*Prompt*: Even if a line seems odd, print it as it is, and include every record.

(Collected data)
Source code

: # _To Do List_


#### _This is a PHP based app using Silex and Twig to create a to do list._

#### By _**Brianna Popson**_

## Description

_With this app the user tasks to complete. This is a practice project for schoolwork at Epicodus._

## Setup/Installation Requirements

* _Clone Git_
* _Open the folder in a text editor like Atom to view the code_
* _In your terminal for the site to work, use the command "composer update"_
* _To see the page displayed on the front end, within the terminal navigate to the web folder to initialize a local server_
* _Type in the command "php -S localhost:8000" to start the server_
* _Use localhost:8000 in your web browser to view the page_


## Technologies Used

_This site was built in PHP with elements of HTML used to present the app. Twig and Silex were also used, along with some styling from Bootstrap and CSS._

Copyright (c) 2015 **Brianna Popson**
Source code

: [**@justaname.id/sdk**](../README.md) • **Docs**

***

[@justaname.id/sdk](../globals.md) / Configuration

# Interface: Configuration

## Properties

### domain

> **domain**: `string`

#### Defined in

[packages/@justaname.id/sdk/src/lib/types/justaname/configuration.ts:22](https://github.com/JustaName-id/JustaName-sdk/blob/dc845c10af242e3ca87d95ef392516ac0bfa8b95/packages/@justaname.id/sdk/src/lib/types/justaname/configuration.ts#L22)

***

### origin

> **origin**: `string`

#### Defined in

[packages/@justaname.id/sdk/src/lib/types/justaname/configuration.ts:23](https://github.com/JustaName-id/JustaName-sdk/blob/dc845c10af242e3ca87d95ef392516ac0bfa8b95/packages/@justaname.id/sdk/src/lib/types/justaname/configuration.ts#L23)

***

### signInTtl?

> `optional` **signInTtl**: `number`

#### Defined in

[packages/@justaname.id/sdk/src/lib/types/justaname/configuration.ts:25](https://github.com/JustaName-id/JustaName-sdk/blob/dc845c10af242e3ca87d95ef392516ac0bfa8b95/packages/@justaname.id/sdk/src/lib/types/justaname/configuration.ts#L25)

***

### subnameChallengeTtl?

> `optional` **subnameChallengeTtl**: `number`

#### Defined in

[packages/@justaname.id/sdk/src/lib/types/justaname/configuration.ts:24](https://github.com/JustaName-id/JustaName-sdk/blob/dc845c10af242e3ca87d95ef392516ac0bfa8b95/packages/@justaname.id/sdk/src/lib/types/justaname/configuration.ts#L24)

*Task response*:
Source code

: # _To Do List_


#### _This is a PHP based app using Silex and Twig to create a to do list._

#### By _**Brianna Popson**_

## Description

_With this app the user tasks to complete. This is a practice project for schoolwork at Epicodus._

## Setup/Installation Requirements

* _Clone Git_
* _Open the folder in a text editor like Atom to view the code_
* _In your terminal for the site to work, use the command "composer update"_
* _To see the page displayed on the front end, within the terminal navigate to the web folder to initialize a local server_
* _Type in the command "php -S localhost:8000" to start the server_
* _Use localhost:8000 in your web browser to view the page_


## Technologies Used

_This site was built in PHP with elements of HTML used to present the app. Twig and Silex were also used, along with some styling from Bootstrap and CSS._

Copyright (c) 2015 **Brianna Popson**
Source code

: [**@justaname.id/sdk**](../README.md) • **Docs**

***

[@justaname.id/sdk](../globals.md) / Configuration

# Interface: Configuration

## Properties

### domain

> **domain**: `string`

#### Defined in

[packages/@justaname.id/sdk/src/lib/types/justaname/configuration.ts:22](https://github.com/JustaName-id/JustaName-sdk/blob/dc845c10af242e3ca87d95ef392516ac0bfa8b95/packages/@justaname.id/sdk/src/lib/types/justaname/configuration.ts#L22)

***

### origin

> **origin**: `string`

#### Defined in

[packages/@justaname.id/sdk/src/lib/types/justaname/configuration.ts:23](https://github.com/JustaName-id/JustaName-sdk/blob/dc845c10af242e3ca87d95ef392516ac0bfa8b95/packages/@justaname.id/sdk/src/lib/types/justaname/configuration.ts#L23)

***

### signInTtl?

> `optional` **signInTtl**: `number`

#### Defined in

[packages/@justaname.id/sdk/src/lib/types/justaname/configuration.ts:25](https://github.com/JustaName-id/JustaName-sdk/blob/dc845c10af242e3ca87d95ef392516ac0bfa8b95/packages/@justaname.id/sdk/src/lib/types/justaname/configuration.ts#L25)

***

### subnameChallengeTtl?

> `optional` **subnameChallengeTtl**: `number`

#### Defined in

[packages/@justaname.id/sdk/src/lib/types/justaname/configuration.ts:24](https://github.com/JustaName-id/JustaName-sdk/blob/dc845c10af242e3ca87d95ef392516ac0bfa8b95/packages/@justaname.id/sdk/src/lib/types/justaname/configuration.ts#L24)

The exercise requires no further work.